The left side of this equation is the log-probabilites we are calculating in our sampled softmax, the first term on the right side is the distribution of the full softmax that we want for our task. So if we take the output of our logits, subtract log(Q), then our logits will learn the same distribution as the full softmax would. Since the function K doesn't depend on y is doesn't affect the output probabilities.

lmatejka commented 1 year ago

Context: I have used a candidate model to successfully create embeddings for users and products that are representative of their true sizes. My positive interactions are user:sku pairs that fit a user (sku=fashion item of a given size).

Problem: Although my size prediction task is performing quite well using the cosine similarity between the created user:sku embeddings (70% acc) I noticed that my mispredicted results are all biased in a single direction (e.g. predict smaller size than it should). From researching the issue I believe the problem may have something to do with bias introduced by the negative sampling strategy used (e.g. in-batch uniform). My thinking is that in-batch uniform sampling will lead to the more common user sizes (e.g. 2,4,6) being sampled more often than the less common ones (e.g. 8, 10, 12) and hence cause a bias/skew in the resulting embeddings.

Question: I noticed in the retrieval task we have the capability to pass in a candidate_sampling_probability that is used to correct such an issue. I was wondering if there is any guidance on how best to:

  1. Calculate the the candidate sampling probabilities? (e.g. for each candidate do we just calculate the probability of picking it in a random batch as (num_times_canidate_appears_in_interactions / num_all_interactions))? Or is there something more complicated needed?
  2. I was wondering if there is any guidance on how best to pass in the sampling probabilities to the model. At the moment I'm (a) passing in an array of candidate sampling probabilities with each interaction (e.g. as part of my features). (b) I then have to do some work to convert the samping array into the correct shape before passing it into my task each time.
feature_1 = {'user_id: 10211, 'sku': ABC2, candidate_sampling_probabilities:[0.1,0.2,0.3,0.01.....]}
feature_2 = {'user_id: 12111, 'sku': AEQ4, candidate_sampling_probabilities:[0.1,0.2,0.3,0.01.....]}. 
    def compute_loss(self, features, training=False):
        sku_embeddings = self.sku_model(features)
        user_embeddings = self.user_model(features)
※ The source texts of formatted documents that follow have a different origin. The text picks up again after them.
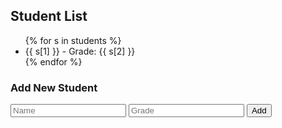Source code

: <!DOCTYPE html>
<html>
<head>
  <title>Students</title>
</head>
<body>
  <h2>Student List</h2>
  <ul>
    {% for s in students %}
      <li>{{ s[1] }} - Grade: {{ s[2] }}</li>
    {% endfor %}
  </ul>

  <h3>Add New Student</h3>
  <form method="post" action="{{ url_for('add_student') }}">
    <input type="text" name="name" placeholder="Name" required>
    <input type="text" name="grade" placeholder="Grade" required>
    <button type="submit">Add</button>
  </form>
</body>
</html>
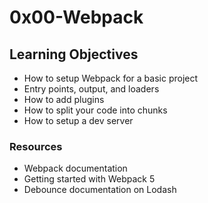 # 0x00-Webpack
## Learning Objectives
- How to setup Webpack for a basic project
- Entry points, output, and loaders
- How to add plugins
- How to split your code into chunks
- How to setup a dev server
### Resources
- Webpack documentation
- Getting started with Webpack 5
- Debounce documentation on Lodash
        candidate_sampling_array = features['candidate_sampling_prob'].numpy()
        candidate_sampling_prob = np.squeeze(np.sum(candidate_sampling_array, axis=-1))
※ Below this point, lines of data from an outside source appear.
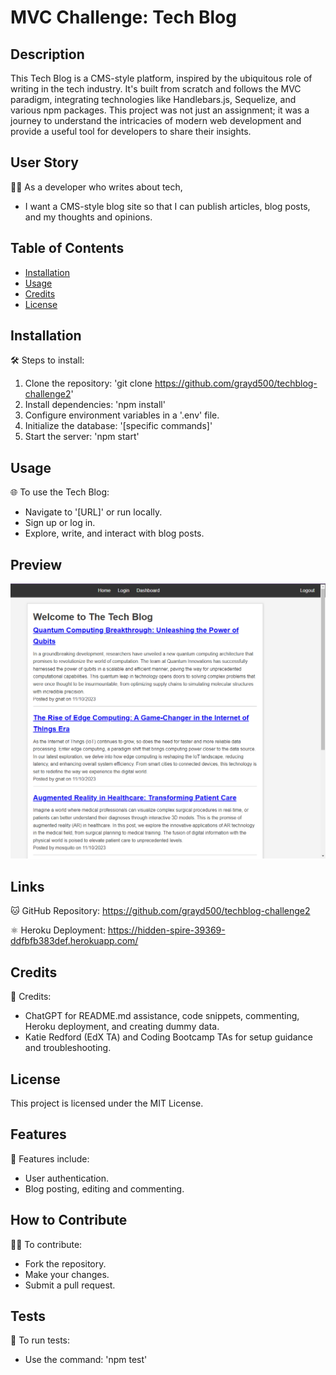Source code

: # MVC Challenge: Tech Blog

## Description
This Tech Blog is a CMS-style platform, inspired by the ubiquitous role of writing in the tech industry. It's built from scratch and follows the MVC paradigm, integrating technologies like Handlebars.js, Sequelize, and various npm packages. This project was not just an assignment; it was a journey to understand the intricacies of modern web development and provide a useful tool for developers to share their insights.

## User Story
👩‍💻 As a developer who writes about tech,
- I want a CMS-style blog site so that I can publish articles, blog posts, and my thoughts and opinions.

## Table of Contents
- [Installation](#installation)
- [Usage](#usage)
- [Credits](#credits)
- [License](#license)

## Installation
🛠️ Steps to install:
1. Clone the repository: 'git clone https://github.com/grayd500/techblog-challenge2'
2. Install dependencies: 'npm install'
3. Configure environment variables in a '.env' file.
4. Initialize the database: '[specific commands]'
5. Start the server: 'npm start'

## Usage
🌐 To use the Tech Blog:
- Navigate to '[URL]' or run locally.
- Sign up or log in.
- Explore, write, and interact with blog posts.

## Preview
![Tech Blog](public/img/techBlogImage.png)

## Links
🐱 GitHub Repository: https://github.com/grayd500/techblog-challenge2

⚛️ Heroku Deployment: https://hidden-spire-39369-ddfbfb383def.herokuapp.com/

## Credits
🤝 Credits:
- ChatGPT for README.md assistance, code snippets, commenting, Heroku deployment, and creating dummy data.
- Katie Redford (EdX TA) and Coding Bootcamp TAs for setup guidance and troubleshooting.

## License
This project is licensed under the MIT License.

## Features
🌟 Features include:
- User authentication.
- Blog posting, editing and commenting.

## How to Contribute
👩‍💻 To contribute:
- Fork the repository.
- Make your changes.
- Submit a pull request.

## Tests
🧪 To run tests:
- Use the command: 'npm test'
        return self.task(query_embeddings=user_embeddings,
                         candidate_embeddings=style_embeddings,
                         candidate_sampling_probability=candidate_sampling_prob,
                         compute_metrics = not training,
                         )

Apologies is this issue repeats some of the comments in these issues but I thought it would be useful for others to have a solution to the above question laid out somewhere that's easy to retrieve. #232 #140

Thanks, Niall

What about to pass canidate_sampling_probability into constructor of class where compute loss is placed ( I guess this class is derived from tfrs.Model and then use it in compute_loss method.

But one thing is not clear to me, when candidates_sampling_array consits all candidates (resulting from code above?) how this can be correctly processed in batch in compute_loss function?